Problem
Each entry is to be output as written, so that none is missing.
::::
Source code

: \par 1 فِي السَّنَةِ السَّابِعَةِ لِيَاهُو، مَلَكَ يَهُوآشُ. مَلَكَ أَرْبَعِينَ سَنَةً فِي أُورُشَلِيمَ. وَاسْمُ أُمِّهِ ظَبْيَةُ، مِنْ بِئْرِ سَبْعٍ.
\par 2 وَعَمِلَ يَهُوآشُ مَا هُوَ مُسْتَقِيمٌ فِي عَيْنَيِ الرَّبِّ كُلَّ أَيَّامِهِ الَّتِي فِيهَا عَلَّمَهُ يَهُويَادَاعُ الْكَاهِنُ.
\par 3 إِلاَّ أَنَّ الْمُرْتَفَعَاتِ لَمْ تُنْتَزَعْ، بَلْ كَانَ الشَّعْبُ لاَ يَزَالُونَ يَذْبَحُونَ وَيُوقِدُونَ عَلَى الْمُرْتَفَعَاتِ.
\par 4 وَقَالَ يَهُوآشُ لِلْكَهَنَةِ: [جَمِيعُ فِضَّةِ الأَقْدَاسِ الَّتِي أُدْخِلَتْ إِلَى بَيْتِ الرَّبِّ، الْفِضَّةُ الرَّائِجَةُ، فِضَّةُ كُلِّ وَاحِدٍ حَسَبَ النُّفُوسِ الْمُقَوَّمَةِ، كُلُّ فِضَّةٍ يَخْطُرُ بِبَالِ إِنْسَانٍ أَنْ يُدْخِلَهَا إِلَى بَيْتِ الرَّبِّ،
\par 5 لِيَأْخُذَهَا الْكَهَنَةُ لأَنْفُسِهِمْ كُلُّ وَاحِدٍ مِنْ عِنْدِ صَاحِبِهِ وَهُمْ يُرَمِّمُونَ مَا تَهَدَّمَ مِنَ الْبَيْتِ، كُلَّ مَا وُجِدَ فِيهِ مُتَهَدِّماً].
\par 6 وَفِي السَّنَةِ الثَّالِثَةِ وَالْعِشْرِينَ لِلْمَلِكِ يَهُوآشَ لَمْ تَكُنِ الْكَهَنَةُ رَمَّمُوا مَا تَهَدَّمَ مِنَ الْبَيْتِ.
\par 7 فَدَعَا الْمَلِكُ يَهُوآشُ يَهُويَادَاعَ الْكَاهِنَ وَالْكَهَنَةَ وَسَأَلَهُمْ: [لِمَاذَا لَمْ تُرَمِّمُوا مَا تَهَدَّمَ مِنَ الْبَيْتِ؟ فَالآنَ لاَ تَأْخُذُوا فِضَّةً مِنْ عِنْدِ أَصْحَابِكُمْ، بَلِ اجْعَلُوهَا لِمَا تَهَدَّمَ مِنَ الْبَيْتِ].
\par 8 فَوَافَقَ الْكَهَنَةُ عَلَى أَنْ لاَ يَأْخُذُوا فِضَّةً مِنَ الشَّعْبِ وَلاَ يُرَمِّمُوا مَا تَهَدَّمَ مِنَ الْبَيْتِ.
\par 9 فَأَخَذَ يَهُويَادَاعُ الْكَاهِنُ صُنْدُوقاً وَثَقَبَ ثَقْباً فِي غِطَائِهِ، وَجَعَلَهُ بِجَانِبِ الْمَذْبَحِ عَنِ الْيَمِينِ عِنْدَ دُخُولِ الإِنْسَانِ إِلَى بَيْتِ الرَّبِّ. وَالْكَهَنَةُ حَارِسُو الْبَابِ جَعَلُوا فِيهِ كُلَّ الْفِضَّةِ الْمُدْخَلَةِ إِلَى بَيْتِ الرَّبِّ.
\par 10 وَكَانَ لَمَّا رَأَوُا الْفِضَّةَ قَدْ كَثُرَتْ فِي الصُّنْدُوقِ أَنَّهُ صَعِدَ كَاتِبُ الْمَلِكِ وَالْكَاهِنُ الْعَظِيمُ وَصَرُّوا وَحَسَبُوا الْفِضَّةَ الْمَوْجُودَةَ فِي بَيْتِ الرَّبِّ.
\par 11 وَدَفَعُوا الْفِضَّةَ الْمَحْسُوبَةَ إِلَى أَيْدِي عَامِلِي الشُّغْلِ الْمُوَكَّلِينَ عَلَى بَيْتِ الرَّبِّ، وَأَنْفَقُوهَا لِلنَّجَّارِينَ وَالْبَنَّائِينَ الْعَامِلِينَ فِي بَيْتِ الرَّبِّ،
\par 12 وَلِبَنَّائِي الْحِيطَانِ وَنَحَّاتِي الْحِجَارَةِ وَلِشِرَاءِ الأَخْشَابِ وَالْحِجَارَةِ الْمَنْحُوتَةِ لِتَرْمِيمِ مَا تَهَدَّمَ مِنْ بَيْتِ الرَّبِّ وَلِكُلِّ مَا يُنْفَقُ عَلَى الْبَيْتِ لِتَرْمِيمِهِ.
::::
Response below
Source code

: \par 1 فِي السَّنَةِ السَّابِعَةِ لِيَاهُو، مَلَكَ يَهُوآشُ. مَلَكَ أَرْبَعِينَ سَنَةً فِي أُورُشَلِيمَ. وَاسْمُ أُمِّهِ ظَبْيَةُ، مِنْ بِئْرِ سَبْعٍ.
\par 2 وَعَمِلَ يَهُوآشُ مَا هُوَ مُسْتَقِيمٌ فِي عَيْنَيِ الرَّبِّ كُلَّ أَيَّامِهِ الَّتِي فِيهَا عَلَّمَهُ يَهُويَادَاعُ الْكَاهِنُ.
\par 3 إِلاَّ أَنَّ الْمُرْتَفَعَاتِ لَمْ تُنْتَزَعْ، بَلْ كَانَ الشَّعْبُ لاَ يَزَالُونَ يَذْبَحُونَ وَيُوقِدُونَ عَلَى الْمُرْتَفَعَاتِ.
\par 4 وَقَالَ يَهُوآشُ لِلْكَهَنَةِ: [جَمِيعُ فِضَّةِ الأَقْدَاسِ الَّتِي أُدْخِلَتْ إِلَى بَيْتِ الرَّبِّ، الْفِضَّةُ الرَّائِجَةُ، فِضَّةُ كُلِّ وَاحِدٍ حَسَبَ النُّفُوسِ الْمُقَوَّمَةِ، كُلُّ فِضَّةٍ يَخْطُرُ بِبَالِ إِنْسَانٍ أَنْ يُدْخِلَهَا إِلَى بَيْتِ الرَّبِّ،
\par 5 لِيَأْخُذَهَا الْكَهَنَةُ لأَنْفُسِهِمْ كُلُّ وَاحِدٍ مِنْ عِنْدِ صَاحِبِهِ وَهُمْ يُرَمِّمُونَ مَا تَهَدَّمَ مِنَ الْبَيْتِ، كُلَّ مَا وُجِدَ فِيهِ مُتَهَدِّماً].
\par 6 وَفِي السَّنَةِ الثَّالِثَةِ وَالْعِشْرِينَ لِلْمَلِكِ يَهُوآشَ لَمْ تَكُنِ الْكَهَنَةُ رَمَّمُوا مَا تَهَدَّمَ مِنَ الْبَيْتِ.
\par 7 فَدَعَا الْمَلِكُ يَهُوآشُ يَهُويَادَاعَ الْكَاهِنَ وَالْكَهَنَةَ وَسَأَلَهُمْ: [لِمَاذَا لَمْ تُرَمِّمُوا مَا تَهَدَّمَ مِنَ الْبَيْتِ؟ فَالآنَ لاَ تَأْخُذُوا فِضَّةً مِنْ عِنْدِ أَصْحَابِكُمْ، بَلِ اجْعَلُوهَا لِمَا تَهَدَّمَ مِنَ الْبَيْتِ].
\par 8 فَوَافَقَ الْكَهَنَةُ عَلَى أَنْ لاَ يَأْخُذُوا فِضَّةً مِنَ الشَّعْبِ وَلاَ يُرَمِّمُوا مَا تَهَدَّمَ مِنَ الْبَيْتِ.
\par 9 فَأَخَذَ يَهُويَادَاعُ الْكَاهِنُ صُنْدُوقاً وَثَقَبَ ثَقْباً فِي غِطَائِهِ، وَجَعَلَهُ بِجَانِبِ الْمَذْبَحِ عَنِ الْيَمِينِ عِنْدَ دُخُولِ الإِنْسَانِ إِلَى بَيْتِ الرَّبِّ. وَالْكَهَنَةُ حَارِسُو الْبَابِ جَعَلُوا فِيهِ كُلَّ الْفِضَّةِ الْمُدْخَلَةِ إِلَى بَيْتِ الرَّبِّ.
\par 10 وَكَانَ لَمَّا رَأَوُا الْفِضَّةَ قَدْ كَثُرَتْ فِي الصُّنْدُوقِ أَنَّهُ صَعِدَ كَاتِبُ الْمَلِكِ وَالْكَاهِنُ الْعَظِيمُ وَصَرُّوا وَحَسَبُوا الْفِضَّةَ الْمَوْجُودَةَ فِي بَيْتِ الرَّبِّ.
\par 11 وَدَفَعُوا الْفِضَّةَ الْمَحْسُوبَةَ إِلَى أَيْدِي عَامِلِي الشُّغْلِ الْمُوَكَّلِينَ عَلَى بَيْتِ الرَّبِّ، وَأَنْفَقُوهَا لِلنَّجَّارِينَ وَالْبَنَّائِينَ الْعَامِلِينَ فِي بَيْتِ الرَّبِّ،
\par 12 وَلِبَنَّائِي الْحِيطَانِ وَنَحَّاتِي الْحِجَارَةِ وَلِشِرَاءِ الأَخْشَابِ وَالْحِجَارَةِ الْمَنْحُوتَةِ لِتَرْمِيمِ مَا تَهَدَّمَ مِنْ بَيْتِ الرَّبِّ وَلِكُلِّ مَا يُنْفَقُ عَلَى الْبَيْتِ لِتَرْمِيمِهِ.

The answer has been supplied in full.